A l'occasion de l'important mouvement de protestation provoqué par le plan Juppé sur la réforme de la sécurité sociale (voir ce numéro), un certain nombre de personnalités du secteur (2) invitent les travailleurs sociaux à se mobiliser « afin que la question des inégalités et de l'exclusion revienne au centre du débat social ».
Depuis le 28 novembre, écrivent-ils, « les prises de positions se multiplient. Les conceptions sur l'avenir s'affrontent. Chaque syndicat affirme ses revendications. Des groupes d'intellectuels prennent des positions contraires. Une bonne centaine d'entre eux soutiennent le principe de la réforme dans le journal le Monde du 3 décembre, d'autres leur répondent, par un soutien aux grévistes deux jours après... ».
Dans ce débat social confus qui touche chaque Français, poursuivent-ils « il y a un grand absent : ce sont les populations fragiles, les précaires, les chômeurs, les familles endettées, les sans-domicile. Ceux-là n'ont pas le droit à la parole, même si on comprend que, confusément, c'est bien la peur de tomber dans l'une ou dans l'autre de ces situations qui précipitent les Français dans la rue ».

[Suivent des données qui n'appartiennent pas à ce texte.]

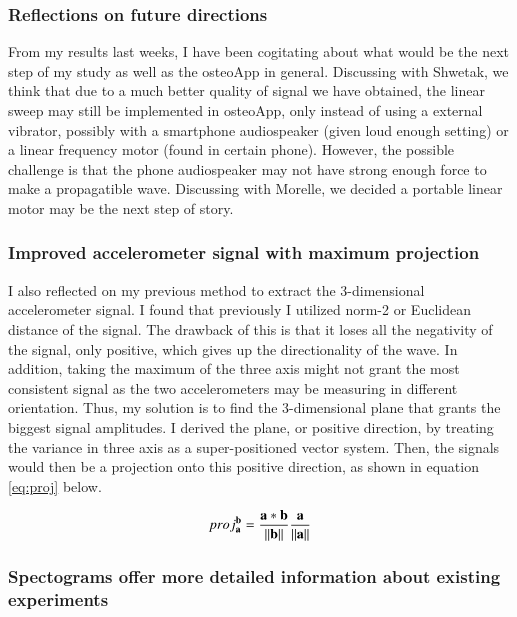 \documentclass{sigchi}
\begin{document}
\subsubsection{Reflections on future directions} 

From my results last weeks, I have been cogitating about what would be the next step of my study as well as the osteoApp in general. Discussing with Shwetak, we think that due to a much better quality of signal we have obtained, the linear sweep may still be implemented in osteoApp, only instead of using a external vibrator, possibly with a smartphone audiospeaker (given loud enough setting) or a linear frequency motor (found in certain phone). However, the possible challenge is that the phone audiospeaker may not have strong enough force to make a propagatible wave. Discussing with Morelle, we decided a portable linear motor may be the next step of story.

\subsubsection{Improved accelerometer signal with maximum projection} 

I also reflected on my previous method to extract the 3-dimensional accelerometer signal. I found that previously I utilized norm-2 or Euclidean distance of the signal. The drawback of this is that it loses all the negativity of the signal, only positive, which gives up the directionality of the wave. In addition, taking the maximum of the three axis might not grant the most consistent signal as the two accelerometers may be measuring in different orientation. Thus, my solution is to find the 3-dimensional plane that grants the biggest signal amplitudes. I derived the plane, or positive direction, by treating the variance in three axis as a super-positioned vector system. Then, the signals would then be a projection onto this positive direction, as shown in equation \eqref{eq:proj} below.

\begin{equation} \label{eq:proj}
proj_{\bf a}^{\bf b}=\frac{\bf a *\bf b}{\|\bf b\|}\frac{\bf a}{\|\bf a\|}
\end{equation}

\subsubsection{Spectograms offer more detailed information about existing experiments} 
\end{document}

Masquée par le gouvernement, les politiques, les médias et parfois par les syndicalistes eux -mêmes, la question de l'inégalité et de la perte des droits est au centre du débat social amorcé aujourd'hui, écrivent-ils encore. « Mais les chômeurs et les précaires sont les alibis de la réforme (réduire la fracture sociale, disent-ils). Ils ne sont pas du tout l'enjeu de la réforme », affirment les pétitionnaires. Or, considèrent-ils, une « catégorie sociale est à même de ramener un peu de sens dans ce débat sibyllin. Ceux que Pierre Bourdieu appelle "la main gauche de l'Etat " :assistantes sociales, éducateurs, instituteurs, animateurs de quartier, orienteurs de l'ANPE, infirmières et médecins... qui sont chaque jour au front de la misère, de la violence et de la mort sociale. Ils sont très bien placés pour témoigner et pour faciliter la prise de parole de ces "inutiles au monde" qui ne comptent plus aujourd'hui pour personne : ni pour l'économie, ni pour le débat politique. »
« Les travailleurs sociaux sortiraient grandis de cette épreuve, s'ils étaient capables, collectivement, de porter la parole et, mieux encore, d'organiser la parole des plus fragiles et des plus démunis. C'est un enjeu de citoyenneté, mais c'est aussi un enjeu de professionnalité », soulignent les signataires. Poursuivant : « alors que le service public, le service d'intérêt général est brocardé, il convient de réagir et de faire savoir que chaque travailleur social est prioritairement solidaire avec les plus pauvres et les plus démunis ».
(1) Boite poste c/ Cedias 5, rue Las cases - 75007 Paris - Fax (1) 44.18.01.81.
(2) Parmi les premiers signataires, on trouve les noms de : Michel Autès (CNRS), Christian Bachmann (Université de Villetaneuse), Catherine Barral (sociologue), Jean-Michel Belorgey (ancien député), Annick Bounot (attachée de recherche), Brigitte Bouquet (directrice du Cedias), Christian Chasseriaud (auteur du rapport sur la grande exclusion sociale), Michel Chauvière (CNRS), Jean Noël Chopart (sociologue), Jacques Ladsous (vice-président du CSTS), Florence Paterson (sociologue), Jésus Sanchez (psychosociologue) Dominique Velche (économiste sociologue). et au titre du GRASS-CNRS : les sociologues Marc Bessin, Michel Joubert et Numa Murard.